Ebrahim Mohammadpour, a 47-year-old actor and documentary filmmaker from Sardasht, who was also on the boat with his brother Mohammad, 27, and his 17-year-old son, says the craft was only 4-4.5 metres long and designed for eight people, not the 23 that were crammed on to it.
“Honestly we were totally blind because we [had already] suffered so much in this journey,” says Ebrahim. “First you think, ‘I don’t want to get on the boat,’ but then you say, ‘I will board just to leave this misery.”
Yasin, a 16-year-old who was also on the boat, says only he and two others – no-one in Rasoul’s family – were wearing life jackets. The 22 passengers were all Kurds from Sardasht, and the pilot was a refugee from northern Iran, they say.
Iranian migrants who have previously made the journey to the UK tell me smugglers usually ask the passenger who has the least money to drive the boat.
Shiva and the children went into the glass-partitioned cabin, which would have seemed warmer and safer. But it turned out to be deadly.
After around eight kilometres, the boat filled with water, according to Ebrahim.
“We tried to remove the water, but we couldn’t. We wanted to return to Calais but we couldn’t,” he says.
His brother Mohammad says the passengers began to panic, lurching from one side of the vessel to the other, before the boat suddenly capsized.
It’s difficult to establish exactly what happened next, as the accounts of survivors are confused.
All say that initially at least, Shiva and her children were trapped in the cabin.
Ebrahim says that Rasoul dived under the water to try and rescue them, and came up again to cry for help.
Peshraw, a university student, says he tried to break the glass of the cabin with a carpet cutter but was unable to even crack it. He says that he saw baby Artin floating inside.
Shiva’s brother Raso told us he heard Rasoul managed to pull Artin out, then went inside for the others.
Ebrahim sobs as he recalls the moment he saw Anita floating in the water, and managed to grab her.
“I held the child in the water. I thought she might be alive. With one hand I was holding onto the boat and with another, I was holding the child. I kept shaking her to see if she was alive but there was no response,” he says.
“I can’t forgive myself,” he cries.
Rasoul emerged from the boat moaning, and crying out the names of his family, according to Ebrahim’s brother Mohammed, and then just let himself be taken by the waves.
A passing sailing boat raised the alarm at 0930 local time, and began to help those in the water, according to the French authorities. The first rescue ship arrived 17 minutes later, they say.
The authorities say that some people were taken out of the water in cardiac arrest, but will not go into details.
The survivors we spoke to believe Rasoul, Shiva, Anita and Armin had already died. Fifteen other people were taken to hospital. Baby Artin is still missing, presumed dead. Yasin says he saw him swept away in the water.
An Iranian man accused of being the captain of the boat has appeared before an investigating judge in France and is set to faces charges of manslaughter.
Shiva’s brother and sister, who both live in Europe, travelled to a morgue in Dunkirk to identify the bodies, and were hoping to repatriate them on Friday.

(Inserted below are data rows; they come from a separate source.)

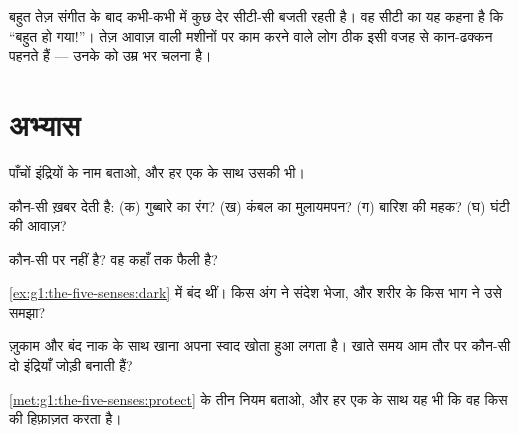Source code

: \begin{example}[बग़ल वाला कार्यक्रम]\label{ex:g1:the-five-senses:loud}
बहुत तेज़ संगीत के बाद कभी-कभी  में कुछ देर सीटी-सी बजती रहती
है। वह सीटी  का यह कहना है कि ``बहुत हो गया!''। तेज़ आवाज़ वाली
मशीनों पर काम करने वाले लोग ठीक इसी वजह से कान-ढक्कन पहनते हैं ---
उनके  को उम्र भर चलना है।
\end{example}

\section{अभ्यास}

\begin{exercise}[$\star$]\label{exo:g1:the-five-senses:1}
पाँचों इंद्रियों के नाम बताओ, और हर एक के साथ उसकी  भी।
\end{exercise}

\begin{exercise}[$\star$]\label{exo:g1:the-five-senses:2}
कौन-सी  ख़बर देती है: (क) गुब्बारे का रंग? (ख) कंबल का
मुलायमपन? (ग) बारिश की महक? (घ) घंटी की आवाज़?
\end{exercise}

\begin{exercise}[$\star$]\label{exo:g1:the-five-senses:3}
कौन-सी   पर नहीं है? वह कहाँ तक फैली है?
\end{exercise}

\begin{exercise}[$\star$]\label{exo:g1:the-five-senses:4}
\cref{ex:g1:the-five-senses:dark} में  बंद थीं। किस अंग ने संदेश
भेजा, और शरीर के किस भाग ने उसे समझा?
\end{exercise}

\begin{exercise}[$\star$]\label{exo:g1:the-five-senses:5}
ज़ुकाम और बंद नाक के साथ खाना अपना स्वाद खोता हुआ लगता है। खाते समय
आम तौर पर कौन-सी दो इंद्रियाँ जोड़ी बनाती हैं?
\end{exercise}

\begin{exercise}[$\star$]\label{exo:g1:the-five-senses:6}
\cref{met:g1:the-five-senses:protect} के तीन नियम बताओ, और हर एक के
साथ यह भी कि वह किस  की हिफ़ाज़त करता है।
\end{exercise}

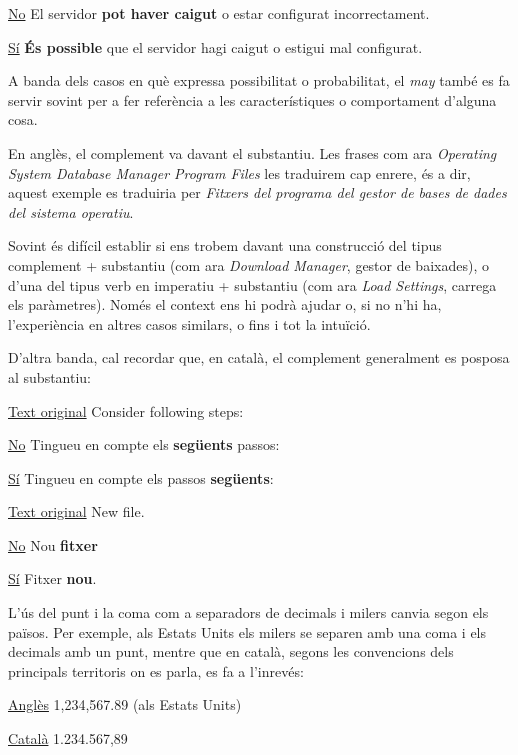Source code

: \documentclass[9pt]{cheatsheet}
\begin{document}
\begin{multicols*}{3}
\underline {No} El servidor \textbf{pot haver caigut} o estar configurat incorrectament.

\underline {Sí} \textbf{És possible} que el servidor hagi caigut o estigui mal configurat.

A banda dels casos en què expressa possibilitat o probabilitat, el \emph{may} també es fa servir sovint per a fer referència a les característiques o comportament d’alguna cosa.


En anglès, el complement va davant el substantiu. Les frases com ara \emph{Operating System Database Manager Program Files} les traduirem cap enrere, és a dir, aquest exemple es traduiria per \emph{Fitxers del programa del gestor de bases de dades del sistema operatiu}.

Sovint és difícil establir si ens trobem davant una construcció del tipus complement + substantiu (com ara \emph{Download Manager}, gestor de baixades), o d’una del tipus verb en imperatiu + substantiu (com ara \emph{Load Settings}, carrega els paràmetres). Només el context ens hi podrà ajudar o, si no n’hi ha, l’experiència en altres casos similars, o fins i tot la intuïció.

D’altra banda, cal recordar que, en català, el complement generalment es posposa al substantiu:

\underline {Text original} Consider following steps:

\underline {No} Tingueu en compte els \textbf{següents} passos:

\underline {Sí} Tingueu en compte els passos \textbf{següents}:


\underline {Text original} New file.

\underline {No} Nou \textbf{fitxer}

\underline {Sí} Fitxer \textbf{nou}.




L’ús del punt i la coma com a separadors de decimals i milers canvia segon els països. Per exemple, als Estats Units els milers se separen amb una coma i els decimals amb un punt, mentre que en català, segons les convencions dels principals territoris on es parla, es fa a l’inrevés:

\underline {Anglès} 1,234,567.89 (als Estats Units)

\underline {Català} 1.234.567,89



\end{multicols*}
\end{document}
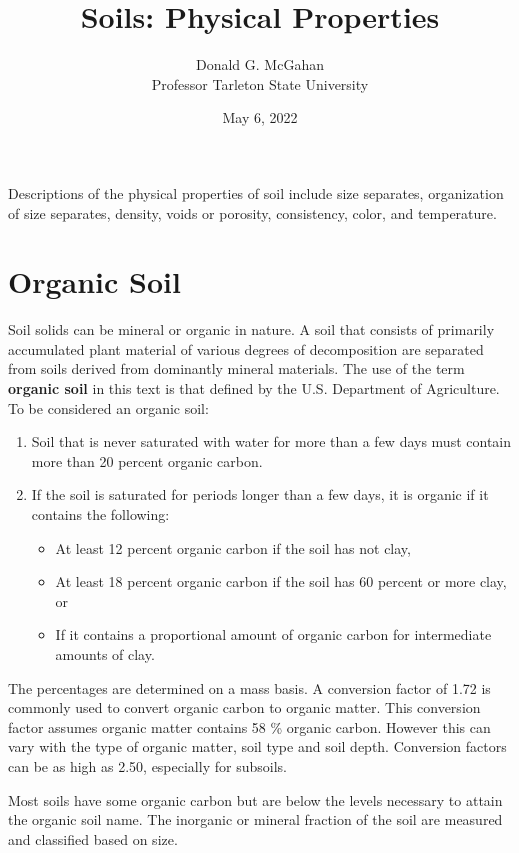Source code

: \documentclass[a5paper]{book}
\title{Soils: Physical Properties}
\author{Donald G. McGahan\\ Professor Tarleton State University}
\date{May 6, 2022}
\begin{document}
\maketitle


Descriptions of the physical properties of soil include size separates, organization of size separates, density, voids or porosity, consistency, color, and temperature.
    
\section{Organic Soil}
\label{organic_soil}
    
Soil solids can be mineral or organic in nature. A soil that consists of primarily accumulated plant material of various degrees of decomposition are separated from soils derived from dominantly mineral materials. The use of the term \textbf{organic soil} in this text is that defined by the U.S. Department of Agriculture. To be considered an organic soil:
    
\begin{enumerate}
    \item Soil that is never saturated with water for more than a few days must contain more than 20 percent organic carbon.
    \item If the soil is saturated for periods longer than a few days, it is organic if it contains the following:
    \begin{itemize}
        \item At least 12 percent organic carbon if the soil has not clay,
        \item At least 18 percent organic carbon if the soil has 60 percent or more clay, or
        \item If it contains a proportional amount of organic carbon for intermediate amounts of clay.
    \end{itemize}
\end{enumerate}
    
The percentages are determined on a mass basis. A conversion factor of 1.72 is commonly used to convert organic carbon to organic matter. This conversion factor assumes organic matter contains 58 \% organic carbon. However this can vary with the type of organic matter, soil type and soil depth. Conversion factors can be as high as 2.50, especially for subsoils.
    
Most soils have some organic carbon but are below the levels necessary to attain the organic soil name. The inorganic or mineral fraction of the soil are measured and classified based on size.
    
\end{document}
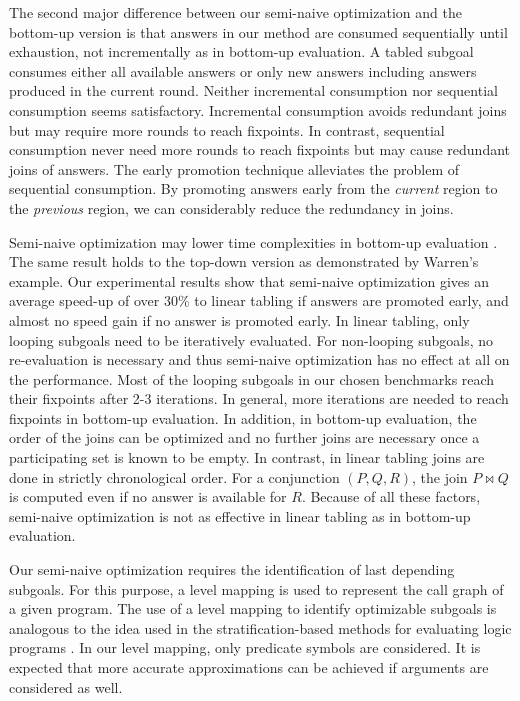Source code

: \documentclass{tlp}
\begin{document}
The second major difference between our semi-naive optimization and the bottom-up version is that answers in our method are consumed sequentially until exhaustion, not incrementally as in bottom-up evaluation. A tabled subgoal consumes either all available answers or only new answers including answers produced in the current round. Neither incremental consumption nor sequential consumption seems satisfactory. Incremental consumption avoids redundant joins but may require more rounds to reach fixpoints. In contrast, sequential consumption never need more rounds to reach fixpoints but may cause redundant joins of answers. The early promotion technique alleviates the problem of sequential consumption. By promoting answers early from the {\it current} region to the {\it previous} region, we can considerably reduce the redundancy in joins.

Semi-naive optimization may lower time complexities in bottom-up evaluation \cite{Banc86}. The same result holds to the top-down version as demonstrated by Warren's example. Our experimental results show that semi-naive optimization gives an average speed-up of over $30\%$ to linear tabling if answers are promoted early, and almost no speed gain if no answer is promoted early. In linear tabling, only looping subgoals need to be iteratively evaluated. For non-looping subgoals, no re-evaluation is necessary and thus semi-naive optimization has no effect at all on the performance. Most of the looping subgoals in our chosen benchmarks reach their fixpoints after 2-3 iterations. In general, more iterations are needed to reach fixpoints in bottom-up evaluation. In addition, in bottom-up evaluation, the order of the joins can be optimized and no further joins are necessary once a participating set is known to be empty. In contrast, in linear tabling joins are done in strictly chronological order. For a conjunction $(P,Q,R)$, the join $P\Join Q$ is computed even if no answer is available for $R$. Because of all these factors, semi-naive optimization is not as effective in linear tabling as in bottom-up evaluation. 

Our semi-naive optimization requires the identification of last depending subgoals. For this purpose, a level mapping is used to represent the call graph of a given program. The use of a level mapping to identify optimizable subgoals is analogous to the idea used in the stratification-based methods for evaluating logic programs \cite{Apt88,Chen96,Przymusinski89}. In our level mapping, only predicate symbols are considered. It is expected that more accurate approximations can be achieved if arguments are considered as well.
\end{document}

The numbers of migrants attempting the perilous journey across the Channel is on the rise.
In 2018, 297 people reached the UK in small boats, 1,840 did so in 2019, and nearly 8,000 people have made the journey this year, according to BBC analysis.
At least 10 people have died while attempting this since 2019.
Most of the asylum seekers come from Iran.
Refugee charities and French politicians argue that would-be asylum seekers should be allowed to apply for sanctuary before they arrive in Britain.
Ebrahim says the survivors have nightmares.
Despite this, Yasin says he will try again to cross the Channel.
“Everyone was sad, I was very scared too. But I just want to be in a safe place. I will try again.”